As the year draws to a close, and South Africans prepare for a well-deserved December break, business owners would be forgiven for not thinking about what could happen to their businesses were something unexpected to happen while they are on holiday. Whether a family business, professional practice, or a private company, the truth is that your business and the people who depend on you need more than just a good operations manual. They need you to have a plan for situations just like these. If you’re in that position, read on as we outline the areas that deserve your attention.
Succession planning
Succession planning is about more than just selecting someone to take over one day. It involves ensuring the business continues to operate smoothly, safeguarding the value that has been built, and preventing unnecessary disruptions when you are not present, whether permanently or temporarily. In South Africa, where many owner-managed businesses rely on the vision and leadership of a single individual, the lack of a clear plan can lead to financial and operational stagnation.
If a key shareholder or director of a company passes away or becomes incapacitated without proper arrangements in place, the business can face:
- Frozen shares pending the estate administration process.
- Delays in accessing bank accounts or signing authority leading to cashflow issues.

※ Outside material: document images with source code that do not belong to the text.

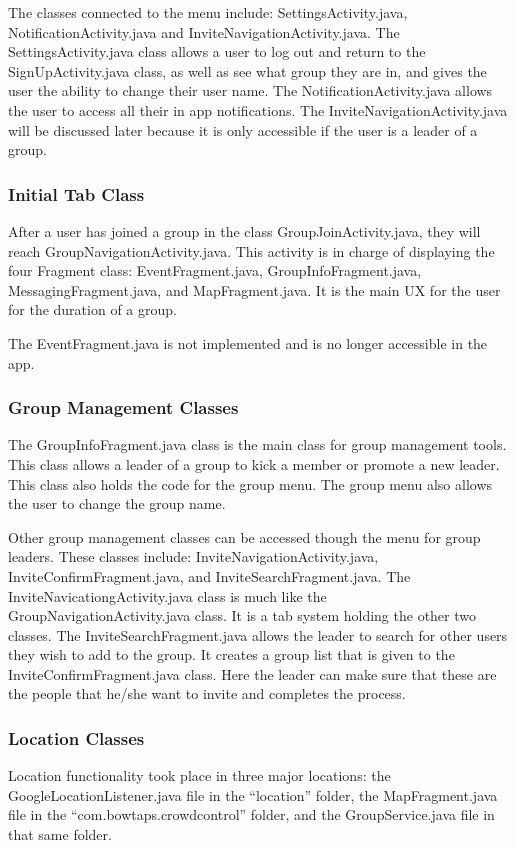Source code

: 	The classes connected to the menu include: SettingsActivity.java, NotificationActivity.java and InviteNavigationActivity.java.  The SettingsActivity.java class allows a user to log out and return to the SignUpActivity.java class, as well as see what group they are in, and gives the user the ability to change their user name. The NotificationActivity.java allows the user to access all their in app notifications. The InviteNavigationActivity.java will be discussed later because it is only accessible if the user is a leader of a group.
 	\subsubsection{Initial Tab Class}
 	After a user has joined a group in the class GroupJoinActivity.java, they will reach GroupNavigationActivity.java. This activity is in charge of displaying the four Fragment class: EventFragment.java, GroupInfoFragment.java, MessagingFragment.java, and MapFragment.java. It is the main UX for the user for the duration of a group.
 	
 	The EventFragment.java is not implemented and is no longer accessible in the app.
 	\subsubsection{Group Management Classes}
 	The GroupInfoFragment.java class is the main class for group management tools. This class allows a leader of a group to kick a member or promote a new leader. This class also holds the code for the group menu. The group menu also allows the user to change the group name.
 	
 	Other group management classes can be accessed though the menu for group leaders. These classes include: InviteNavigationActivity.java, InviteConfirmFragment.java, and InviteSearchFragment.java. The InviteNavicationgActivity.java class is much like the GroupNavigationActivity.java class. It is a tab system holding the other two classes. The InviteSearchFragment.java allows the leader to search for other users they wish to add to the group. It creates a group list that is given to the InviteConfirmFragment.java class. Here the leader can make sure that these are the people that he/she want to invite and completes the process.
 	\subsubsection{Location Classes}
 	Location functionality took place in three major locations: the GoogleLocationListener.java file in the ``location'' folder, the MapFragment.java file in the ``com.bowtaps.crowdcontrol'' folder, and the GroupService.java file in that same folder. 
 	
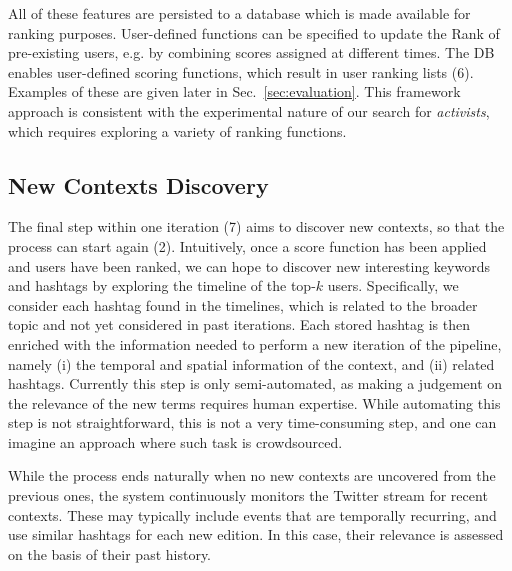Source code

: All of these features are persisted to a database which is made available for ranking purposes.
User-defined functions can be specified to update the Rank of pre-existing users, e.g. by combining scores assigned at different times.
%
The DB enables user-defined scoring functions, which result in user ranking lists (6). Examples of these are given later in Sec.~\ref{sec:evaluation}.
This framework approach is consistent with the experimental nature of our search for \textit{activists}, which requires exploring a variety of ranking functions.

\subsection{New Contexts Discovery} \label{sec:context-discovery}

The final step within one iteration (7) aims to discover new contexts, so that the process can start again (2).
Intuitively, once a score function has been applied and users have been ranked, we can hope to discover new interesting keywords and hashtags by exploring the timeline of the top-$k$ users.
Specifically,  we consider each hashtag found in the timelines, which is related to the broader topic and not yet considered in past iterations.
Each stored hashtag is then enriched with the information needed to perform a new iteration of the pipeline, namely (i) the temporal and spatial information of the context, and (ii) related hashtags.
%
Currently this step is only semi-automated, as making a judgement on the relevance of the new terms requires  human expertise.
While automating this step is not straightforward, this is not a very time-consuming step, and one can imagine an approach where such task is crowdsourced.

While the process ends naturally when no new contexts are uncovered from the previous ones, the system continuously monitors the Twitter stream for recent contexts. These may typically include events that are temporally recurring, and use similar hashtags for each new edition. In this case, their relevance is assessed on the basis of their past history.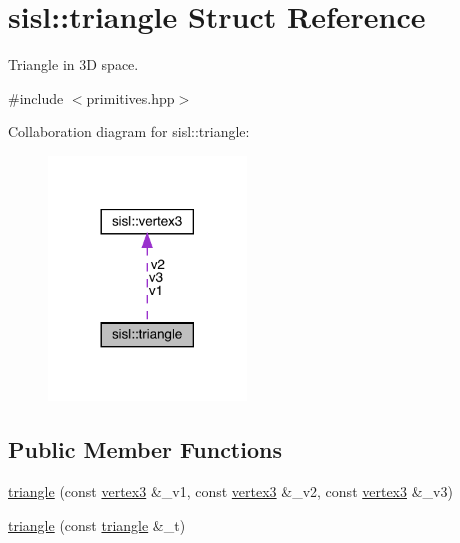 \hypertarget{structsisl_1_1triangle}{}\section{sisl\+:\+:triangle Struct Reference}
\label{structsisl_1_1triangle}


Triangle in 3D space.  




{\ttfamily \#include $<$primitives.\+hpp$>$}



Collaboration diagram for sisl\+:\+:triangle\+:\nopagebreak
\begin{figure}[H]
\begin{center}
\leavevmode
\includegraphics[width=149pt]{structsisl_1_1triangle__coll__graph}
\end{center}
\end{figure}
\subsection*{Public Member Functions}
\begin{DoxyCompactItemize}
\item 
\hyperlink{structsisl_1_1triangle_a0e0dcd17f1c5e16ecb79daceb604c19a}{triangle} (const \hyperlink{structsisl_1_1vertex3}{vertex3} \&\+\_\+v1, const \hyperlink{structsisl_1_1vertex3}{vertex3} \&\+\_\+v2, const \hyperlink{structsisl_1_1vertex3}{vertex3} \&\+\_\+v3)
\item 
\hyperlink{structsisl_1_1triangle_adae1a504fbc6782f22a434897ad39b1c}{triangle} (const \hyperlink{structsisl_1_1triangle}{triangle} \&\+\_\+t)
\end{DoxyCompactItemize}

- Disputes among heirs or business partners.
- Tax inefficiencies when ownership transfers through a deceased estate.
Key legal and structural considerations
1. Ownership and control
Every succession plan starts with understanding how the business is owned and controlled. For companies, this means reviewing the Memorandum of Incorporation (MOI) and shareholders' agreement to determine:
- How shares are transferred on death or incapacity.
- Whether pre-emptive rights, buy-and-sell clauses, or drag-along/tag-along provisions apply.
- Whether family members or trusts may hold shares.
2. Funding the transition
Even the best plan can fail if there is no funding to implement it. Buy-and-sell agreements, backed by life insurance, are a practical mechanism that ensures surviving business partners have the liquidity to purchase the deceased's shares at an agreed-upon value, providing heirs with fair compensation and the business with stability.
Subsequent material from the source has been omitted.